WHAT IS EXPECTED :: Scan the entries below for the word "need". Copy out every line in which it occurs.

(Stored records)
· · · ·

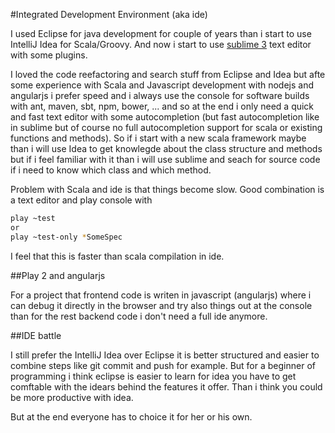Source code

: #Integrated Development Environment (aka ide)

I used Eclipse for java development for couple of years than i start to use IntelliJ Idea for Scala/Groovy.
And now i start to use [sublime 3](http://www.sublimetext.com/3) text editor with some plugins. 

I loved the code reefactoring and search stuff from Eclipse and Idea but afte some experience with 
Scala and Javascript development with nodejs and angularjs i prefer speed and i always use the console
for software builds with ant, maven, sbt, npm, bower, ...  and so at the end i only need a quick and fast
text editor with some autocompletion (but fast autocompletion like in sublime but of course no full autocompletion 
support for scala or existing functions and methods). So if i start with a new scala framework maybe than i will
use Idea to get knowlegde about the class structure and methods but if i feel familiar with it than i will use
sublime and seach for source code if i need to know which class and which method.

Problem with Scala and ide is that things become slow. Good combination is a text editor and play console with
```bash
play ~test
or
play ~test-only *SomeSpec
```
I feel that this is faster than scala compilation in ide.

##Play 2 and angularjs

For a project that frontend code is writen in javascript (angularjs) where i can debug it directly in the browser and try also things out at the console than for the rest backend code i don't need a full ide anymore.

##IDE battle

I still prefer the IntelliJ Idea over Eclipse it is better structured and easier to combine steps like git commit and push for example. But for a beginner of programming i think eclipse is easier to learn for idea you have to get comftable with the idears behind the features it offer. Than i think you could be more productive with idea.

But at the end everyone has to choice it for her or his own.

· · · ·

SOLUTION BELOW ::
for software builds with ant, maven, sbt, npm, bower, ...  and so at the end i only need a quick and fast
sublime and seach for source code if i need to know which class and which method.
For a project that frontend code is writen in javascript (angularjs) where i can debug it directly in the browser and try also things out at the console than for the rest backend code i don't need a full ide anymore.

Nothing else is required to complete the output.